- **REQUIREMENT**
Unless a line falls after the one with "1. [SQL injection", retype it exactly from the records below; leave out all pictures.
------ INPUT FOR THIS TASK ------
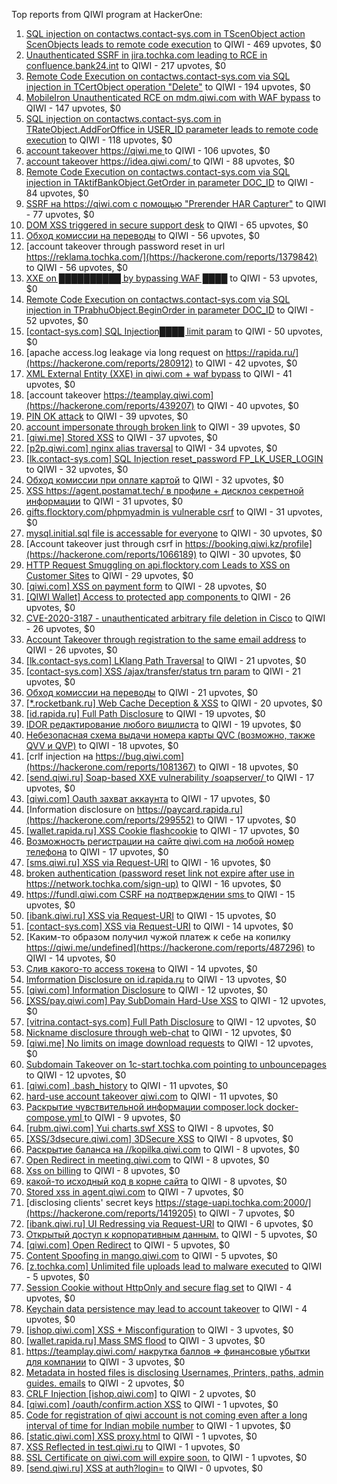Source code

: Top reports from QIWI program at HackerOne:

1. [SQL injection on contactws.contact-sys.com in TScenObject action ScenObjects leads to remote code execution](https://hackerone.com/reports/816254) to QIWI - 469 upvotes, $0
2. [Unauthenticated SSRF in jira.tochka.com leading to RCE in confluence.bank24.int](https://hackerone.com/reports/713900) to QIWI - 217 upvotes, $0
3. [Remote Code Execution on contactws.contact-sys.com via SQL injection in TCertObject operation "Delete"](https://hackerone.com/reports/816086) to QIWI - 194 upvotes, $0
4. [MobileIron Unauthenticated RCE on mdm.qiwi.com with WAF bypass](https://hackerone.com/reports/983548) to QIWI - 147 upvotes, $0
5. [SQL injection on contactws.contact-sys.com in TRateObject.AddForOffice in USER_ID parameter leads to remote code execution](https://hackerone.com/reports/816560) to QIWI - 118 upvotes, $0
6. [account takeover https://qiwi.me ](https://hackerone.com/reports/685304) to QIWI - 106 upvotes, $0
7. [account takeover https://idea.qiwi.com/ ](https://hackerone.com/reports/464426) to QIWI - 88 upvotes, $0
8. [Remote Code Execution on contactws.contact-sys.com via SQL injection in TAktifBankObject.GetOrder in parameter DOC_ID](https://hackerone.com/reports/1104120) to QIWI - 84 upvotes, $0
9. [SSRF на https://qiwi.com с помощью "Prerender HAR Capturer"](https://hackerone.com/reports/1153862) to QIWI - 77 upvotes, $0
10. [DOM XSS triggered in secure support desk](https://hackerone.com/reports/512065) to QIWI - 65 upvotes, $0
11. [Обход комиссии на переводы](https://hackerone.com/reports/604560) to QIWI - 56 upvotes, $0
12. [account takeover through password reset in url https://reklama.tochka.com/](https://hackerone.com/reports/1379842) to QIWI - 56 upvotes, $0
13. [XXE on ██████████ by bypassing WAF ████](https://hackerone.com/reports/433996) to QIWI - 53 upvotes, $0
14. [Remote Code Execution on contactws.contact-sys.com via SQL injection in TPrabhuObject.BeginOrder in parameter DOC_ID](https://hackerone.com/reports/1104111) to QIWI - 52 upvotes, $0
15. [[contact-sys.com] SQL Injection████ limit param](https://hackerone.com/reports/164945) to QIWI - 50 upvotes, $0
16. [apache access.log leakage via long request on https://rapida.ru/](https://hackerone.com/reports/280912) to QIWI - 42 upvotes, $0
17. [XML External Entity (XXE) in qiwi.com + waf bypass](https://hackerone.com/reports/99279) to QIWI - 41 upvotes, $0
18. [account takeover https://teamplay.qiwi.com](https://hackerone.com/reports/439207) to QIWI - 40 upvotes, $0
19. [PIN OK attack](https://hackerone.com/reports/890747) to QIWI - 39 upvotes, $0
20. [account impersonate through broken link](https://hackerone.com/reports/1205604) to QIWI - 39 upvotes, $0
21. [[qiwi.me] Stored XSS](https://hackerone.com/reports/736236) to QIWI - 37 upvotes, $0
22. [[p2p.qiwi.com] nginx alias traversal](https://hackerone.com/reports/455858) to QIWI - 34 upvotes, $0
23. [[lk.contact-sys.com] SQL Injection reset_password FP_LK_USER_LOGIN](https://hackerone.com/reports/164684) to QIWI - 32 upvotes, $0
24. [Обход комиссии при оплате картой](https://hackerone.com/reports/654851) to QIWI - 32 upvotes, $0
25. [XSS https://agent.postamat.tech/ в профиле + дисклоз секретной информации](https://hackerone.com/reports/365093) to QIWI - 31 upvotes, $0
26. [gifts.flocktory.com/phpmyadmin is vulnerable csrf](https://hackerone.com/reports/1113212) to QIWI - 31 upvotes, $0
27. [mysql.initial.sql file is accessable for everyone](https://hackerone.com/reports/1081817) to QIWI - 30 upvotes, $0
28. [Account takeover just through csrf in https://booking.qiwi.kz/profile](https://hackerone.com/reports/1066189) to QIWI - 30 upvotes, $0
29. [HTTP Request Smuggling on api.flocktory.com Leads to XSS on Customer Sites](https://hackerone.com/reports/955170) to QIWI - 29 upvotes, $0
30. [[qiwi.com] XSS on payment form](https://hackerone.com/reports/263684) to QIWI - 28 upvotes, $0
31. [[QIWI Wallet] Access to protected app components ](https://hackerone.com/reports/482998) to QIWI - 26 upvotes, $0
32. [CVE-2020-3187 - unauthenticated arbitrary file deletion in Cisco](https://hackerone.com/reports/944665) to QIWI - 26 upvotes, $0
33. [Account Takeover through registration to the same email address](https://hackerone.com/reports/1224008) to QIWI - 26 upvotes, $0
34. [[lk.contact-sys.com] LKlang Path Traversal](https://hackerone.com/reports/164933) to QIWI - 21 upvotes, $0
35. [[contact-sys.com] XSS /ajax/transfer/status trn param](https://hackerone.com/reports/164704) to QIWI - 21 upvotes, $0
36. [Обход комиссии на переводы](https://hackerone.com/reports/691766) to QIWI - 21 upvotes, $0
37. [[*.rocketbank.ru] Web Cache Deception & XSS](https://hackerone.com/reports/415168) to QIWI - 20 upvotes, $0
38. [[id.rapida.ru] Full Path Disclosure](https://hackerone.com/reports/165219) to QIWI - 19 upvotes, $0
39. [IDOR редактирование любого вишлиста](https://hackerone.com/reports/736065) to QIWI - 19 upvotes, $0
40. [Небезопасная схема выдачи номера карты QVC (возможно, также QVV и QVP)](https://hackerone.com/reports/87586) to QIWI - 18 upvotes, $0
41. [crlf injection на https://bug.qiwi.com](https://hackerone.com/reports/1081367) to QIWI - 18 upvotes, $0
42. [[send.qiwi.ru] Soap-based XXE vulnerability /soapserver/ ](https://hackerone.com/reports/36450) to QIWI - 17 upvotes, $0
43. [[qiwi.com] Oauth захват аккаунта](https://hackerone.com/reports/159507) to QIWI - 17 upvotes, $0
44. [Information disclosure on https://paycard.rapida.ru](https://hackerone.com/reports/299552) to QIWI - 17 upvotes, $0
45. [[wallet.rapida.ru] XSS Cookie flashcookie](https://hackerone.com/reports/164662) to QIWI - 17 upvotes, $0
46. [Возможность регистрации на сайте qiwi.com на любой номер телефона](https://hackerone.com/reports/420163) to QIWI - 17 upvotes, $0
47. [[sms.qiwi.ru] XSS via Request-URI](https://hackerone.com/reports/38345) to QIWI - 16 upvotes, $0
48. [broken authentication (password reset link not expire after use   in  https://network.tochka.com/sign-up)](https://hackerone.com/reports/1401891) to QIWI - 16 upvotes, $0
49. [https://fundl.qiwi.com CSRF на подтверждении sms ](https://hackerone.com/reports/301718) to QIWI - 15 upvotes, $0
50. [[ibank.qiwi.ru] XSS via Request-URI](https://hackerone.com/reports/164152) to QIWI - 15 upvotes, $0
51. [[contact-sys.com] XSS via Request-URI](https://hackerone.com/reports/164656) to QIWI - 14 upvotes, $0
52. [Каким-то образом получил чужой платеж к себе на копилку https://qiwi.me/undefined](https://hackerone.com/reports/487296) to QIWI - 14 upvotes, $0
53. [Слив какого-то access токена](https://hackerone.com/reports/735971) to QIWI - 14 upvotes, $0
54. [Imformation Disclosure on id.rapida.ru](https://hackerone.com/reports/318571) to QIWI - 13 upvotes, $0
55. [[qiwi.com] Information Disclosure](https://hackerone.com/reports/164168) to QIWI - 12 upvotes, $0
56. [[XSS/pay.qiwi.com] Pay SubDomain Hard-Use XSS](https://hackerone.com/reports/198251) to QIWI - 12 upvotes, $0
57. [[vitrina.contact-sys.com] Full Path Disclosure](https://hackerone.com/reports/178284) to QIWI - 12 upvotes, $0
58. [Nickname disclosure through web-chat](https://hackerone.com/reports/569350) to QIWI - 12 upvotes, $0
59. [[qiwi.me] No limits on image download requests](https://hackerone.com/reports/227806) to QIWI - 12 upvotes, $0
60. [Subdomain Takeover on 1c-start.tochka.com pointing to unbouncepages](https://hackerone.com/reports/1266659) to QIWI - 12 upvotes, $0
61. [[qiwi.com] .bash_history](https://hackerone.com/reports/190195) to QIWI - 11 upvotes, $0
62. [hard-use account takeover qiwi.com](https://hackerone.com/reports/691698) to QIWI - 11 upvotes, $0
63. [Раскрытие чувствительной информации composer.lock  docker-compose.yml ](https://hackerone.com/reports/714186) to QIWI - 9 upvotes, $0
64. [[rubm.qiwi.com] Yui charts.swf XSS](https://hackerone.com/reports/104488) to QIWI - 8 upvotes, $0
65. [[XSS/3dsecure.qiwi.com] 3DSecure XSS](https://hackerone.com/reports/198249) to QIWI - 8 upvotes, $0
66. [Раскрытие баланса на //kopilka.qiwi.com](https://hackerone.com/reports/178049) to QIWI - 8 upvotes, $0
67. [Open Redirect in meeting.qiwi.com](https://hackerone.com/reports/100200) to QIWI - 8 upvotes, $0
68. [Xss on billing](https://hackerone.com/reports/151034) to QIWI - 8 upvotes, $0
69. [какой-то исходный код в корне сайта](https://hackerone.com/reports/714024) to QIWI - 8 upvotes, $0
70. [Stored xss in agent.qiwi.com](https://hackerone.com/reports/38012) to QIWI - 7 upvotes, $0
71. [disclosing clients' secret keys https://stage-uapi.tochka.com:2000/](https://hackerone.com/reports/1419205) to QIWI - 7 upvotes, $0
72. [[ibank.qiwi.ru] UI Redressing via Request-URI](https://hackerone.com/reports/164153) to QIWI - 6 upvotes, $0
73. [Открытый доступ к корпоративным данным.](https://hackerone.com/reports/79393) to QIWI - 5 upvotes, $0
74. [[qiwi.com] Open Redirect](https://hackerone.com/reports/38157) to QIWI - 5 upvotes, $0
75. [Content Spoofing in mango.qiwi.com](https://hackerone.com/reports/118066) to QIWI - 5 upvotes, $0
76. [[z.tochka.com] Unlimited file uploads lead to malware executed](https://hackerone.com/reports/950853) to QIWI - 5 upvotes, $0
77. [Session Cookie without HttpOnly and secure flag set](https://hackerone.com/reports/75357) to QIWI - 4 upvotes, $0
78. [Keychain data persistence may lead to account takeover](https://hackerone.com/reports/761975) to QIWI - 4 upvotes, $0
79. [[ishop.qiwi.com] XSS + Misconfiguration](https://hackerone.com/reports/47536) to QIWI - 3 upvotes, $0
80. [[wallet.rapida.ru] Mass SMS flood](https://hackerone.com/reports/209368) to QIWI - 3 upvotes, $0
81. [https://teamplay.qiwi.com/ накрутка баллов =\> финансовые убытки для компании](https://hackerone.com/reports/441204) to QIWI - 3 upvotes, $0
82. [Metadata in hosted files is disclosing Usernames, Printers, paths, admin guides. emails](https://hackerone.com/reports/36586) to QIWI - 2 upvotes, $0
83. [CRLF Injection [ishop.qiwi.com]](https://hackerone.com/reports/36105) to QIWI - 2 upvotes, $0
84. [[qiwi.com] /oauth/confirm.action XSS](https://hackerone.com/reports/36319) to QIWI - 1 upvotes, $0
85. [Code for registration of qiwi account is not coming even after a long interval of time for Indian mobile number](https://hackerone.com/reports/35532) to QIWI - 1 upvotes, $0
86. [[static.qiwi.com] XSS proxy.html](https://hackerone.com/reports/35363) to QIWI - 1 upvotes, $0
87. [XSS Reflected in test.qiwi.ru](https://hackerone.com/reports/98281) to QIWI - 1 upvotes, $0
88. [SSL Certificate on qiwi.com will expire soon.](https://hackerone.com/reports/134145) to QIWI - 1 upvotes, $0
89. [[send.qiwi.ru] XSS at auth?login=](https://hackerone.com/reports/35413) to QIWI - 0 upvotes, $0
------
- **RESPONSE FOR THIS EXERCISE**
Source code

: Top reports from QIWI program at HackerOne:

1. [SQL injection on contactws.contact-sys.com in TScenObject action ScenObjects leads to remote code execution](https://hackerone.com/reports/816254) to QIWI - 469 upvotes, $0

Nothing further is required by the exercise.